Do not use sunscreen in winter, otherwise you will not get vitamin D. It is synthesized by UVB rays. If you have a severe vitamin D deficiency, your doctor may recommend special supplements in the form of tablets or drops (for example, Alpha D3).
Exposure to low temperatures is a significant test for the skin. Cold damages the epidermis, leads to capillary spasm, promotes microcracks and irritation. Under such conditions, dermatological diseases develop much faster on the damaged areas.
In winter, the air is dry, so the skin becomes less elastic. As a result, the skin is easier to damage, because in this case, the natural protective layer almost disappears, and wounds and cracks become a place of infection. Often in these conditions even insignificant damages are inflamed. Dry air is dangerous, especially in rooms with central heating. In such rooms, humidity can be 20% (should be 50-70%). But the cold also dries the air, so the skin suffers from the cold outside.
As the humidity decreases, cytokines appear in the skin, which “order” the cells to strengthen their defenses against dehydration. Dehydration can usually be prevented, but sometimes due to dysregulation, peeling and inflammation occur.
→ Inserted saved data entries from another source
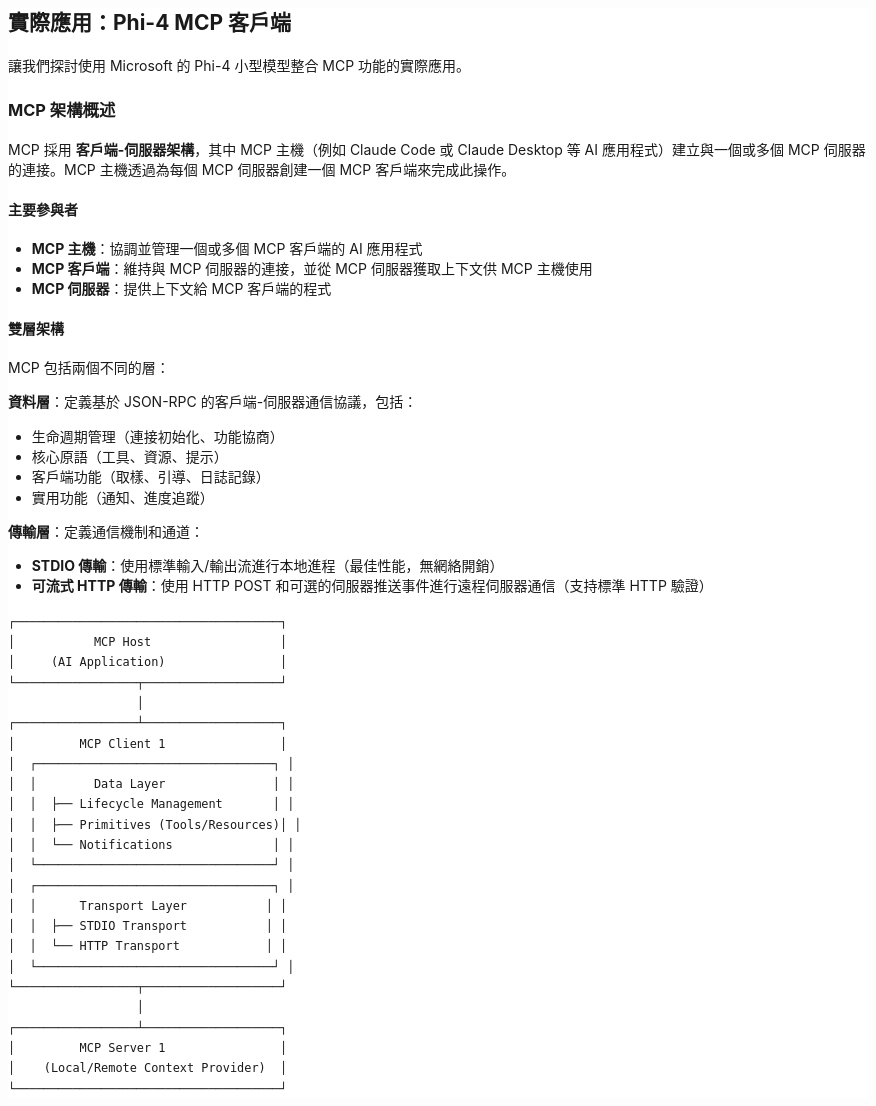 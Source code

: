 ## 實際應用：Phi-4 MCP 客戶端

讓我們探討使用 Microsoft 的 Phi-4 小型模型整合 MCP 功能的實際應用。

### MCP 架構概述

MCP 採用 **客戶端-伺服器架構**，其中 MCP 主機（例如 Claude Code 或 Claude Desktop 等 AI 應用程式）建立與一個或多個 MCP 伺服器的連接。MCP 主機透過為每個 MCP 伺服器創建一個 MCP 客戶端來完成此操作。

#### 主要參與者

- **MCP 主機**：協調並管理一個或多個 MCP 客戶端的 AI 應用程式
- **MCP 客戶端**：維持與 MCP 伺服器的連接，並從 MCP 伺服器獲取上下文供 MCP 主機使用
- **MCP 伺服器**：提供上下文給 MCP 客戶端的程式

#### 雙層架構

MCP 包括兩個不同的層：

**資料層**：定義基於 JSON-RPC 的客戶端-伺服器通信協議，包括：
- 生命週期管理（連接初始化、功能協商）
- 核心原語（工具、資源、提示）
- 客戶端功能（取樣、引導、日誌記錄）
- 實用功能（通知、進度追蹤）

**傳輸層**：定義通信機制和通道：
- **STDIO 傳輸**：使用標準輸入/輸出流進行本地進程（最佳性能，無網絡開銷）
- **可流式 HTTP 傳輸**：使用 HTTP POST 和可選的伺服器推送事件進行遠程伺服器通信（支持標準 HTTP 驗證）

```
┌─────────────────────────────────────┐
│           MCP Host                  │
│     (AI Application)                │
└─────────────────┬───────────────────┘
                  │
┌─────────────────┴───────────────────┐
│         MCP Client 1                │
│  ┌─────────────────────────────────┐ │
│  │        Data Layer               │ │
│  │  ├── Lifecycle Management       │ │
│  │  ├── Primitives (Tools/Resources)│ │
│  │  └── Notifications              │ │
│  └─────────────────────────────────┘ │
│  ┌─────────────────────────────────┐ │
│  │      Transport Layer           │ │
│  │  ├── STDIO Transport           │ │
│  │  └── HTTP Transport            │ │
│  └─────────────────────────────────┘ │
└─────────────────┬───────────────────┘
                  │
┌─────────────────┴───────────────────┐
│         MCP Server 1                │
│    (Local/Remote Context Provider)  │
└─────────────────────────────────────┘
```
To help the skin cope with dryness, it needs to be moisturized. It is best to do this in the evening after a shower (for example, using Desowen), when the skin contains a lot of moisture.
Natural materials such as wool and fur, as well as various synthetic fabrics are allergens and cause irritation in direct contact. Also, if a person dresses too warmly, he sweats, which contributes to skin damage. As a result, such damage can provoke an exacerbation of seborrheic dermatitis.
General decrease in immunity.
Exacerbation of chronic diseases directly related to the body’s immune defenses. Immunity weakens with changing weather conditions and other factors. Decreased immunity can also provoke an exacerbation of seborrheic dermatitis.
Sometimes skin problems are just the result of other ailments. For example, various rashes can occur with viral and bacterial infections. In particular, when the immune system is weakened, boils caused by Staphylococcus aureus appear on the skin. Peeling and inflammation can also occur with gastrointestinal problems. Small, poorly healing wounds may indicate uncompensated diabetes. All these diseases can also be one of the causes of exacerbation of seborrheic dermatitis in winter.